His wife was in the kitchen straightening up after I finished eating, and I went in to talk to her.
"I think he might be having a stroke," I said. She agreed, so we called his neurologist and took him to the emergency room at Bay Medical Center. Supposedly, if you get a stroke victim to the emergency room in time, they can stop the stroke and reverse its effects. Addie and I weren't taking any chances.
We got him into the ER a little before 1:30, and promptly at 4:30 they called him back to see the doctor.
Three hours sitting there with a man who has a very serious neurological disease who might have been having a stroke. Three hours.
On the way to Bay Medical Center, we passed another huge hospital near their house called Gulf Coast Medical Center. We chose Bay Medical, though, because, supposedly, it's the only National Center of Excellence for Heart Attack and Stroke in Florida. It's also, supposedly, one of the 100 Best Hospitals for Heart Attack and Stroke in the country. Really. There are billboards all over town to this effect and lots of ads on TV, too. I don't know what the criteria are for those honors, but I mean if you had somebody you thought might be having a stroke, wouldn't you drive the extra ten minutes to get the best?

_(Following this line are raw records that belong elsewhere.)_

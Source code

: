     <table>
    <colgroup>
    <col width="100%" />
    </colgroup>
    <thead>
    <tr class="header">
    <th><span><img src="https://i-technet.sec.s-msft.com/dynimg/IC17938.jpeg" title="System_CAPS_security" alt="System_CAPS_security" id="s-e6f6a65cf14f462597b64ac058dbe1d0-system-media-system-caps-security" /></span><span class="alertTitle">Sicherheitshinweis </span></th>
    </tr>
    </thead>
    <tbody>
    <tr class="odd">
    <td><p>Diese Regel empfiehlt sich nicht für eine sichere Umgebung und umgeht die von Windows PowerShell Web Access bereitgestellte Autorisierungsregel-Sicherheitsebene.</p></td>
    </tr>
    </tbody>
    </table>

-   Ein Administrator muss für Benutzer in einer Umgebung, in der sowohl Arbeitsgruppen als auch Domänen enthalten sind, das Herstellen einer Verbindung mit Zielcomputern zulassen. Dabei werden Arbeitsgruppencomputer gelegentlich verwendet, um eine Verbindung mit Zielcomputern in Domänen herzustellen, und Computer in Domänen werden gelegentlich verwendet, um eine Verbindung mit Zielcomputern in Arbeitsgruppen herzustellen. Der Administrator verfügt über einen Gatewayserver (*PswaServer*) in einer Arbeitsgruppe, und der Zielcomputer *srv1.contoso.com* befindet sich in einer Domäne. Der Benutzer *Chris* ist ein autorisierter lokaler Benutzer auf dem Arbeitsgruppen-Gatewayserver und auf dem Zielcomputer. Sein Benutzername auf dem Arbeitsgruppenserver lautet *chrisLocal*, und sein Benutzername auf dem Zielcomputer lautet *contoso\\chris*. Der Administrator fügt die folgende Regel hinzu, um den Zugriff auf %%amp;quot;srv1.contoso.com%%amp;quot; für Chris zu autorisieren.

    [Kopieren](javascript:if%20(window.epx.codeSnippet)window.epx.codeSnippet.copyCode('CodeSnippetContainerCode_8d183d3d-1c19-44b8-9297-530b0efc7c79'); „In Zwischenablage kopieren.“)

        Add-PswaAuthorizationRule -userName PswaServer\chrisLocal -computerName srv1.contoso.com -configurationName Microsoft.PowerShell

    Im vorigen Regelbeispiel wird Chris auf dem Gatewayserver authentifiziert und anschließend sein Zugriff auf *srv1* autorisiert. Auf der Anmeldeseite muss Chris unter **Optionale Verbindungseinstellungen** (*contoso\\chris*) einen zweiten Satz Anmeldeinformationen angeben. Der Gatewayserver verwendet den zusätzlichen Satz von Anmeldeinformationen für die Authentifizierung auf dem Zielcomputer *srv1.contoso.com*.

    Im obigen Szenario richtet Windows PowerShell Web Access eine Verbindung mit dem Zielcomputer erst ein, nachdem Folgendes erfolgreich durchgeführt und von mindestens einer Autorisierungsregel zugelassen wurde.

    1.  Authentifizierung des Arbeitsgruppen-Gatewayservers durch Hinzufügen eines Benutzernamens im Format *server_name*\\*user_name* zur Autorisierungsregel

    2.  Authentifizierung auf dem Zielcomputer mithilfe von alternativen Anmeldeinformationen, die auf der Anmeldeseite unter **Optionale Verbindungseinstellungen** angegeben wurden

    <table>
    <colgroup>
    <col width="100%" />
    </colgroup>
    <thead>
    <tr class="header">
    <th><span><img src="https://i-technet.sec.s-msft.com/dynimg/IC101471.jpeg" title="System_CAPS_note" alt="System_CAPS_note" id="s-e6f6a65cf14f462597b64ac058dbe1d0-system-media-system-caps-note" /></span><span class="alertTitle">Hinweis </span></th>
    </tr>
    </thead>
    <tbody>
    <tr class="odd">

The good news is that my friend didn't have a stroke. His problems were related to hydration issues associated with Parkinson's, but who knew that? All we knew was we were cooling our heels in a waiting room for 3 hours until he was called. Shortage of medical professionals? I'd say so. The whole time I was proofreading Beth's grant, the only thing I could think of was the irony of my day. Oh, and how good the grant is.